Accounting vs. Actuary: An Overview
Individuals with a talent for mathematical and statistical problem-solving are always in high demand. Someone with a real knack or passion for working with numbers might consider a possible career as an accountant or an actuary, two fields where her skills can earn her a well-paying, steady job.
Accountants work behind the scenes to help out businesses, investors, regulators, and auditors. Actuaries make it possible for insurance companies to gauge risk effectively.
- Accounting jobs should appeal to those who are interested in finance or business management and who don't want to deal with constant stress or job uncertainty.
- Those with a passion for statistics and computer modeling will be hard pressed to find a career better suited than as an actuary.
- Both fields require the ability to work through problems logically and deductively, though actuaries require more rigorous math knowledge.
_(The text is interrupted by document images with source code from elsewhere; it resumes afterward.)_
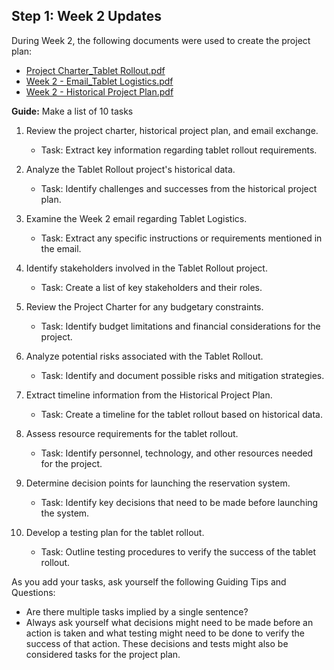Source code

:## Step 1: Week 2 Updates

During Week 2, the following documents were used to create the project plan:

- [Project Charter_Tablet Rollout.pdf](link-to-pdf)
- [Week 2 - Email_Tablet Logistics.pdf](link-to-pdf)
- [Week 2 - Historical Project Plan.pdf](link-to-pdf)

**Guide:**
Make a list of 10 tasks

1. Review the project charter, historical project plan, and email exchange.
   - Task: Extract key information regarding tablet rollout requirements.

2. Analyze the Tablet Rollout project's historical data.
   - Task: Identify challenges and successes from the historical project plan.

3. Examine the Week 2 email regarding Tablet Logistics.
   - Task: Extract any specific instructions or requirements mentioned in the email.

4. Identify stakeholders involved in the Tablet Rollout project.
   - Task: Create a list of key stakeholders and their roles.

5. Review the Project Charter for any budgetary constraints.
   - Task: Identify budget limitations and financial considerations for the project.

6. Analyze potential risks associated with the Tablet Rollout.
   - Task: Identify and document possible risks and mitigation strategies.

7. Extract timeline information from the Historical Project Plan.
   - Task: Create a timeline for the tablet rollout based on historical data.

8. Assess resource requirements for the tablet rollout.
   - Task: Identify personnel, technology, and other resources needed for the project.

9. Determine decision points for launching the reservation system.
   - Task: Identify key decisions that need to be made before launching the system.

10. Develop a testing plan for the tablet rollout.
    - Task: Outline testing procedures to verify the success of the tablet rollout.

As you add your tasks, ask yourself the following Guiding Tips and Questions:

- Are there multiple tasks implied by a single sentence?
- Always ask yourself what decisions might need to be made before an action is taken and what testing might need to be done to verify the success of that action. These decisions and tests might also be considered tasks for the project plan.
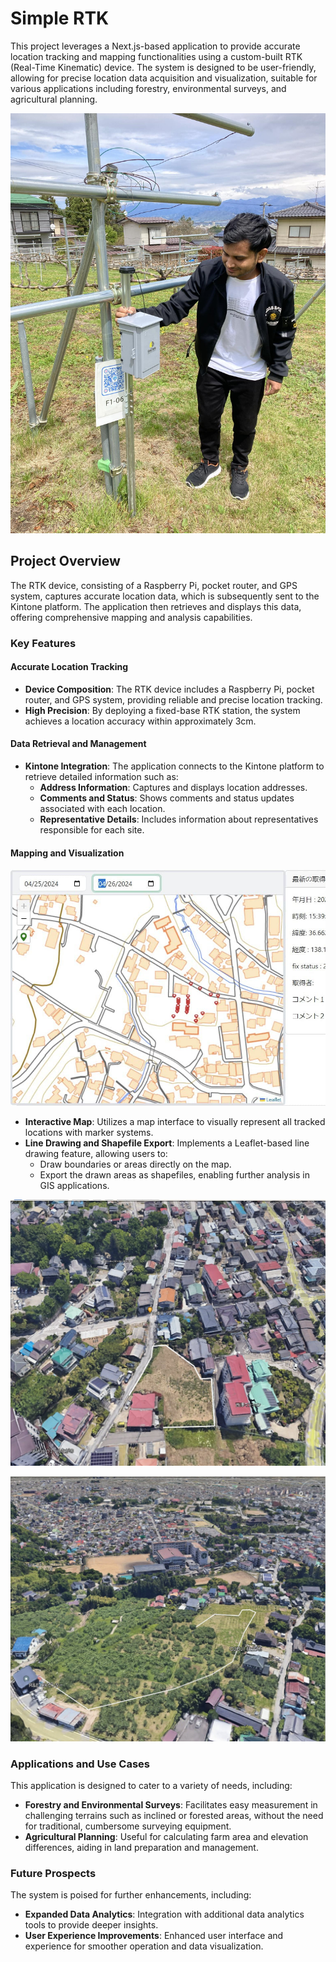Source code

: # Simple RTK

This project leverages a Next.js-based application to provide accurate location tracking and mapping functionalities using a custom-built RTK (Real-Time Kinematic) device. The system is designed to be user-friendly, allowing for precise location data acquisition and visualization, suitable for various applications including forestry, environmental surveys, and agricultural planning.

![Project Image](/img/man2.jpeg)


## Project Overview

The RTK device, consisting of a Raspberry Pi, pocket router, and GPS system, captures accurate location data, which is subsequently sent to the Kintone platform. The application then retrieves and displays this data, offering comprehensive mapping and analysis capabilities.

### Key Features

#### Accurate Location Tracking
- **Device Composition**: The RTK device includes a Raspberry Pi, pocket router, and GPS system, providing reliable and precise location tracking.
- **High Precision**: By deploying a fixed-base RTK station, the system achieves a location accuracy within approximately 3cm.

#### Data Retrieval and Management
- **Kintone Integration**: The application connects to the Kintone platform to retrieve detailed information such as:
  - **Address Information**: Captures and displays location addresses.
  - **Comments and Status**: Shows comments and status updates associated with each location.
  - **Representative Details**: Includes information about representatives responsible for each site.

#### Mapping and Visualization

![Project Image](/img/map_view.jpg)

- **Interactive Map**: Utilizes a map interface to visually represent all tracked locations with marker systems.
- **Line Drawing and Shapefile Export**: Implements a Leaflet-based line drawing feature, allowing users to:
  - Draw boundaries or areas directly on the map.
  - Export the drawn areas as shapefiles, enabling further analysis in GIS applications.

  
![Project Image](/img/google_earth_view.jpg)

![Project Image](/img/google2.jpg)

### Applications and Use Cases
This application is designed to cater to a variety of needs, including:
- **Forestry and Environmental Surveys**: Facilitates easy measurement in challenging terrains such as inclined or forested areas, without the need for traditional, cumbersome surveying equipment.
- **Agricultural Planning**: Useful for calculating farm area and elevation differences, aiding in land preparation and management.

### Future Prospects
The system is poised for further enhancements, including:
- **Expanded Data Analytics**: Integration with additional data analytics tools to provide deeper insights.
- **User Experience Improvements**: Enhanced user interface and experience for smoother operation and data visualization.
Actuaries deal with tons of data—perhaps more than any other profession. These are true professional statisticians who use past data to predict likely future outcomes. Such skills make them exceedingly useful for insurance companies and other businesses that sell insurable products.
An actuary might be responsible for predicting how much money an insurance company will have to pay out to cover damages from future floods or forest fires. Actuaries are needed to develop and effectively price insurance products.
It can be particularly challenging to become an actuary. Insurance companies demand that applicants have strong backgrounds in areas such as mathematics, statistics, actuarial science, computer science, and calculus. Prior to certification, an aspiring actuary must complete coursework in economics, applied statistics, and corporate finance.
Two organizations grant professional status to actuaries. The Society of Actuaries (SOA) certifies those who want to work in life insurance, health insurance, investments, and finance. Certification with the SOA is offered in five different tracks that range from life and annuities to enterprise risk management.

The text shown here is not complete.